Publié par Marie-Anne Chabin, 24 avril 2013
Il n’existe pas de définition légale des archives historiques
La loi française définit les archives comme « l’ensemble des documents, quels que soient leur date, leur lieu de conservation, leur forme et leur support, produits ou reçus par toute personne physique ou morale et par tout service ou organisme public ou privé dans l’exercice de leur activité » (code du patrimoine , article L211).
La loi ne définit pas les archives historiques mais laisse entendre ce qu’elles sont dans les derniers mots de l’alinéa qui suit la définition : « La conservation des archives est organisée dans l’intérêt public tant pour les besoins de la gestion et de la justification des droits des personnes physiques ou morales, publiques ou privées, que pour la documentation historique de la recherche ». On peut en déduire une définition des archives historiques liée à leur fonction, leur usage, à savoir servir de sources documentaires aux chercheurs. On serait tenté d’ajouter : « quand la recherche porte sur les choses du passé, récent ou ancien » mais ce serait réducteur car on peut tout à fait utiliser les archives historiques pour étudier le présent ou l’avenir (je dirais même que c’est recommandé…).
Par ailleurs, le code du patrimoine décrit plus précisément un des modes d’entrée dans les archives historiques. C’est le « classement parmi les archives historiques » par analogie avec le classement parmi les monuments historiques institué par Mérimée au XIXe siècle (article L212-15). Ce classement ne concerne toutefois que des archives privées dont l’autorité administrative estimerait a) qu’elles « présentent pour des raisons historiques un intérêt public », et b) que l’attitude de leur propriétaire les met en danger de destruction ou de sortie du territoire français.
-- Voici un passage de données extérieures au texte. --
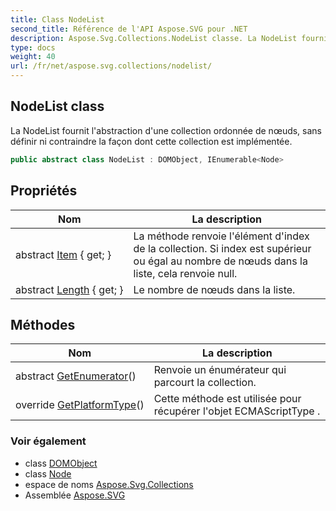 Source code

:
 ```yaml
---
title: Class NodeList
second_title: Référence de l'API Aspose.SVG pour .NET
description: Aspose.Svg.Collections.NodeList classe. La NodeList fournit labstraction dune collection ordonnée de nœuds sans définir ni contraindre la façon dont cette collection est implémentée.
type: docs
weight: 40
url: /fr/net/aspose.svg.collections/nodelist/
---
```

## NodeList class

La NodeList fournit l'abstraction d'une collection ordonnée de nœuds, sans définir ni contraindre la façon dont cette collection est implémentée.

```csharp
public abstract class NodeList : DOMObject, IEnumerable<Node>
```

## Propriétés

| Nom | La description |
| --- | --- |
| abstract [Item](../../aspose.svg.collections/nodelist/item/) { get; } | La méthode renvoie l'élément d'index de la collection. Si index est supérieur ou égal au nombre de nœuds dans la liste, cela renvoie null. |
| abstract [Length](../../aspose.svg.collections/nodelist/length/) { get; } | Le nombre de nœuds dans la liste. |

## Méthodes

| Nom | La description |
| --- | --- |
| abstract [GetEnumerator](../../aspose.svg.collections/nodelist/getenumerator/)() | Renvoie un énumérateur qui parcourt la collection. |
| override [GetPlatformType](../../aspose.svg.collections/nodelist/getplatformtype/)() | Cette méthode est utilisée pour récupérer l'objet ECMAScriptType . |

### Voir également

* class [DOMObject](../../aspose.svg.dom/domobject/)
* class [Node](../../aspose.svg.dom/node/)
* espace de noms [Aspose.Svg.Collections](../../aspose.svg.collections/)
* Assemblée [Aspose.SVG](../../)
Sur la question de savoir à partir de quand des archives sont historiques, s’il y a un âge pour les archives, un délai pour bénéficier de ce qualificatif ou le revendiquer, la réglementation est peu explicite. Qu’est-ce qui est historique dans ce domaine ? Les archives qui ont plus de cent ans ? Sans doute. Les archives qui ont plus de cinquante ans ? Plus de dix ans ? Plus d’un an ?…
Dans la réglementation française, le facteur temps n’entre pas dans la définition ; seul l’intérêt des documents compte. Divers textes d’application de la loi évoquent toutefois le moment charnière où les archives (telles que définies ci-dessus) « font l’objet d’une sélection pour séparer les documents à conserver des documents dépourvus d’utilité administrative ou d’intérêt historique ou scientifique, destinés à l’élimination ». Les archives retenues par cette sélection constituent les archives historiques, quel que soit le moment où cette sélection intervient, en général « à l’expiration de leur période d’utilisation courante », expression assez floue elle-même quant à l’âge des documents concernés. On peut constater sur le terrain que cette affirmation réglementaire (le texte dit : les archives « font » l’objet d’une sélection et non « doivent faire l’objet ») n’est pas rigoureusement observée.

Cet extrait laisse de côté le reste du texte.